Data extract ::
----------------------------------------

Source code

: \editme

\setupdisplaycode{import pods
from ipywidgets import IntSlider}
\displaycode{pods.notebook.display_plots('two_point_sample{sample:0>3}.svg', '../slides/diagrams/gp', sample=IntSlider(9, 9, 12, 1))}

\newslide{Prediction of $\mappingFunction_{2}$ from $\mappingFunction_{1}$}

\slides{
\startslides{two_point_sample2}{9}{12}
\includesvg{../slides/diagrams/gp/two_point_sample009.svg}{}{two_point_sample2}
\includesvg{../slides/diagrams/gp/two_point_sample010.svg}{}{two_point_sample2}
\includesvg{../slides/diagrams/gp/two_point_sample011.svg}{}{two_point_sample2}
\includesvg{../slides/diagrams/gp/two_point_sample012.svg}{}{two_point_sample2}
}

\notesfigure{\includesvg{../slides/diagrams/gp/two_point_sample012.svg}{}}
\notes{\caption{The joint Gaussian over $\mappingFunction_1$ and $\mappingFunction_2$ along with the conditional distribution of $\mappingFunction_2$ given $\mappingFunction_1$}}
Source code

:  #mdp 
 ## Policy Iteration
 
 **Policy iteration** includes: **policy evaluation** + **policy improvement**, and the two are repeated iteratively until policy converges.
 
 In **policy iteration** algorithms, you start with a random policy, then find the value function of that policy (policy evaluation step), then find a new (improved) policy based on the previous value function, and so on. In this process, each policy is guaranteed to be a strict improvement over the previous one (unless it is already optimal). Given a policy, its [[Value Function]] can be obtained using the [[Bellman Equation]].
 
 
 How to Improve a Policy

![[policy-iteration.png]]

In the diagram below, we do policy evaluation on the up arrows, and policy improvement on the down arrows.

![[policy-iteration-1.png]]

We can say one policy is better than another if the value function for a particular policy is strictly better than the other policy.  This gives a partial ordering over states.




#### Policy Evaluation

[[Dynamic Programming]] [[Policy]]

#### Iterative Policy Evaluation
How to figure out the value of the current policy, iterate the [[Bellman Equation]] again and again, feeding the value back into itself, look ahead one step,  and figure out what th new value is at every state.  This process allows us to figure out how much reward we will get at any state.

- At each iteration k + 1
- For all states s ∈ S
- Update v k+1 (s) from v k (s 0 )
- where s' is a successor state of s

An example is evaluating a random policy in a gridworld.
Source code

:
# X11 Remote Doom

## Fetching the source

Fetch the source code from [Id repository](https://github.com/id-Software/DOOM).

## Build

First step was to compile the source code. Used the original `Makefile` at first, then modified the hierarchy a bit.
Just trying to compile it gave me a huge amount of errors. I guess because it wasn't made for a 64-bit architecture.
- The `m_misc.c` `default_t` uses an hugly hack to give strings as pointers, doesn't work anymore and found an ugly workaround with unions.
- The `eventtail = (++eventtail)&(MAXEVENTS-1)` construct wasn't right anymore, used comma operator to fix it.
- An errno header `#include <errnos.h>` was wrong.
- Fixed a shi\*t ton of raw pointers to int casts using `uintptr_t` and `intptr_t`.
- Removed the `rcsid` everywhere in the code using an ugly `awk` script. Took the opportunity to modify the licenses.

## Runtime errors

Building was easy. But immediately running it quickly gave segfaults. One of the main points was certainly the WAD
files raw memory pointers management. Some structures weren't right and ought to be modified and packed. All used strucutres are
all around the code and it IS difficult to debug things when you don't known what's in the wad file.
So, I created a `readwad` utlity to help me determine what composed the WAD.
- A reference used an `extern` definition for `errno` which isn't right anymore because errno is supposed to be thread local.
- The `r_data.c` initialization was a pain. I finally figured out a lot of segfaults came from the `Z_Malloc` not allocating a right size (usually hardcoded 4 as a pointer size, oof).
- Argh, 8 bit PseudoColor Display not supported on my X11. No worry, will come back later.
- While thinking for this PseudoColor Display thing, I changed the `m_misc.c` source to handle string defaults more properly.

----------------------------------------

Give every entry back exactly as it was written above.

Source code

: \editme

\setupdisplaycode{import pods
from ipywidgets import IntSlider}
\displaycode{pods.notebook.display_plots('two_point_sample{sample:0>3}.svg', '../slides/diagrams/gp', sample=IntSlider(9, 9, 12, 1))}

\newslide{Prediction of $\mappingFunction_{2}$ from $\mappingFunction_{1}$}

\slides{
\startslides{two_point_sample2}{9}{12}
\includesvg{../slides/diagrams/gp/two_point_sample009.svg}{}{two_point_sample2}
\includesvg{../slides/diagrams/gp/two_point_sample010.svg}{}{two_point_sample2}
\includesvg{../slides/diagrams/gp/two_point_sample011.svg}{}{two_point_sample2}
\includesvg{../slides/diagrams/gp/two_point_sample012.svg}{}{two_point_sample2}
}

\notesfigure{\includesvg{../slides/diagrams/gp/two_point_sample012.svg}{}}
\notes{\caption{The joint Gaussian over $\mappingFunction_1$ and $\mappingFunction_2$ along with the conditional distribution of $\mappingFunction_2$ given $\mappingFunction_1$}}
Source code

:  #mdp 
 ## Policy Iteration
 
 **Policy iteration** includes: **policy evaluation** + **policy improvement**, and the two are repeated iteratively until policy converges.
 
 In **policy iteration** algorithms, you start with a random policy, then find the value function of that policy (policy evaluation step), then find a new (improved) policy based on the previous value function, and so on. In this process, each policy is guaranteed to be a strict improvement over the previous one (unless it is already optimal). Given a policy, its [[Value Function]] can be obtained using the [[Bellman Equation]].
 
 
 How to Improve a Policy

![[policy-iteration.png]]

In the diagram below, we do policy evaluation on the up arrows, and policy improvement on the down arrows.

![[policy-iteration-1.png]]

We can say one policy is better than another if the value function for a particular policy is strictly better than the other policy.  This gives a partial ordering over states.




#### Policy Evaluation

[[Dynamic Programming]] [[Policy]]

#### Iterative Policy Evaluation
How to figure out the value of the current policy, iterate the [[Bellman Equation]] again and again, feeding the value back into itself, look ahead one step,  and figure out what th new value is at every state.  This process allows us to figure out how much reward we will get at any state.

- At each iteration k + 1
- For all states s ∈ S
- Update v k+1 (s) from v k (s 0 )
- where s' is a successor state of s

An example is evaluating a random policy in a gridworld.
Source code

:
# X11 Remote Doom

## Fetching the source

Fetch the source code from [Id repository](https://github.com/id-Software/DOOM).

## Build

First step was to compile the source code. Used the original `Makefile` at first, then modified the hierarchy a bit.
Just trying to compile it gave me a huge amount of errors. I guess because it wasn't made for a 64-bit architecture.
- The `m_misc.c` `default_t` uses an hugly hack to give strings as pointers, doesn't work anymore and found an ugly workaround with unions.
- The `eventtail = (++eventtail)&(MAXEVENTS-1)` construct wasn't right anymore, used comma operator to fix it.
- An errno header `#include <errnos.h>` was wrong.
- Fixed a shi\*t ton of raw pointers to int casts using `uintptr_t` and `intptr_t`.
- Removed the `rcsid` everywhere in the code using an ugly `awk` script. Took the opportunity to modify the licenses.

## Runtime errors

Building was easy. But immediately running it quickly gave segfaults. One of the main points was certainly the WAD
files raw memory pointers management. Some structures weren't right and ought to be modified and packed. All used strucutres are
all around the code and it IS difficult to debug things when you don't known what's in the wad file.
So, I created a `readwad` utlity to help me determine what composed the WAD.
- A reference used an `extern` definition for `errno` which isn't right anymore because errno is supposed to be thread local.
- The `r_data.c` initialization was a pain. I finally figured out a lot of segfaults came from the `Z_Malloc` not allocating a right size (usually hardcoded 4 as a pointer size, oof).
- Argh, 8 bit PseudoColor Display not supported on my X11. No worry, will come back later.
- While thinking for this PseudoColor Display thing, I changed the `m_misc.c` source to handle string defaults more properly.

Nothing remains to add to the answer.